De advokaat merkt verder op dat Ningen Jans:'vuijt enckel jonckheijt tot het voorschreven ongeluck onnoselick is gecommen, sonder dertoe gesint geweest te zijn off meijninge gehadt te hebben. Daert toe bij den voornoemde Jan Henricx grotelicx geirriteert ende geprovoceert sijnde. Te meer soo deselve Jan Henricx hem eerst bevochten ende sulcx mit een can off croes nae zijn hooft geslaegen ende voorts mit een opsteecker geaggresseert heeft. Waerover dat oick die vrunden vanden selven Jan Henricx hem suppliant tselve hebben vergeven ende geremitteert'.
De schout van Langerak, als vertegenwoordiger van het gerecht die de oorspronkelijke straf had opgelegd, Hendrick Dircks als vader van het slachtoffer, voor hem zelf en voor zijn beide andere zonen, Cornelis en Adriaan Hendriks, en Thonis Lenaerts, Philips Sebastiaens en Jan Engberts, als zwagers van het slachtoffer, worden gedagvaard om op 7 januari 1594 voor het Hof te verschijnen. Noch de schout, noch de 'vrunden' van het slachtoffer verschijnen en laten zich evenmin door een procureur vertegenwoordigen. Dezelfde personen worden weer gedagvaard op de tweede zitting op 28 januari te verschijnen. Zij blijven afwezig. Een dag na de derde zitting op 19 februari 1594 wordt de kwijtschelding van de straf verleend.

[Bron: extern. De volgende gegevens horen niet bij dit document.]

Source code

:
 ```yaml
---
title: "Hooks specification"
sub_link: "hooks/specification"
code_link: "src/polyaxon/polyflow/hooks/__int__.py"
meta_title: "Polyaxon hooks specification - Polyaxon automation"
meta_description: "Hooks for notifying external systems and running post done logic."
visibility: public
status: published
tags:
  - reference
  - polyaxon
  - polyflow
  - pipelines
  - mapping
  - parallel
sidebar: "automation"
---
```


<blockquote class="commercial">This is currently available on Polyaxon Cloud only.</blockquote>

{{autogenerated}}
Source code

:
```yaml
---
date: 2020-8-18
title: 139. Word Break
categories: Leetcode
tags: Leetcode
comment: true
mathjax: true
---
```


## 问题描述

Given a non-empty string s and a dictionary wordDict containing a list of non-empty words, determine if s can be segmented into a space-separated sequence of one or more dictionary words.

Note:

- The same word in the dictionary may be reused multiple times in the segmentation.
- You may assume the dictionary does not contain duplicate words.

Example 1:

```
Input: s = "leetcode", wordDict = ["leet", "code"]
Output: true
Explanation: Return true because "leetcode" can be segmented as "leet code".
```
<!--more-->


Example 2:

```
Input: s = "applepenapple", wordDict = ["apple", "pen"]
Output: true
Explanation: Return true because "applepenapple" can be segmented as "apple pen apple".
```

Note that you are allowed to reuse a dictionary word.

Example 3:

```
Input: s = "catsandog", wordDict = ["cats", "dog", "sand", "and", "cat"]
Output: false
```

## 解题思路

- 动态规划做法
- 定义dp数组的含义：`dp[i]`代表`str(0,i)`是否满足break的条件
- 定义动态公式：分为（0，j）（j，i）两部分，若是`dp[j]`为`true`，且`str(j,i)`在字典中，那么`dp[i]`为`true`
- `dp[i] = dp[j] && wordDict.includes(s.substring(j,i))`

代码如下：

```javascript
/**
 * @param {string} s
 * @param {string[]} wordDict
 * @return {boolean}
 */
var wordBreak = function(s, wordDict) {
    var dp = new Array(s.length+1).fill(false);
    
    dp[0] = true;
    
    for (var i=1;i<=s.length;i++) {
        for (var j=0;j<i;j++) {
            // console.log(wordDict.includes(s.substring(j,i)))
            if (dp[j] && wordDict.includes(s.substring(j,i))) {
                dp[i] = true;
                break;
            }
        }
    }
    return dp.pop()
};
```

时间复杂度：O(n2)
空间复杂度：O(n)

SAD, ora Nieuwpoort 56, fol. 61v. 2-11-1592: Op deze datum legt Hendrik Dirks samen met Teunis Willems (Smit), Hendrik Dirks Preker, Mayken Roelen, Mayken Jans en Anna Ariens, allen inwoners van Langerak een verklaring af. Hij zegt 65 jaar te zijn. Hij verklaart met de anderen, nooit gehoord of gezien te hebben dat Aertgen Andries uit Nieuwpoort 'is befaemt ofte berust geweest met enige quade feyten, tzij van dieverije ofte hoererije, noch alle tgene dat een vrouwe persoon onbetamelijck soude mogen wesen'.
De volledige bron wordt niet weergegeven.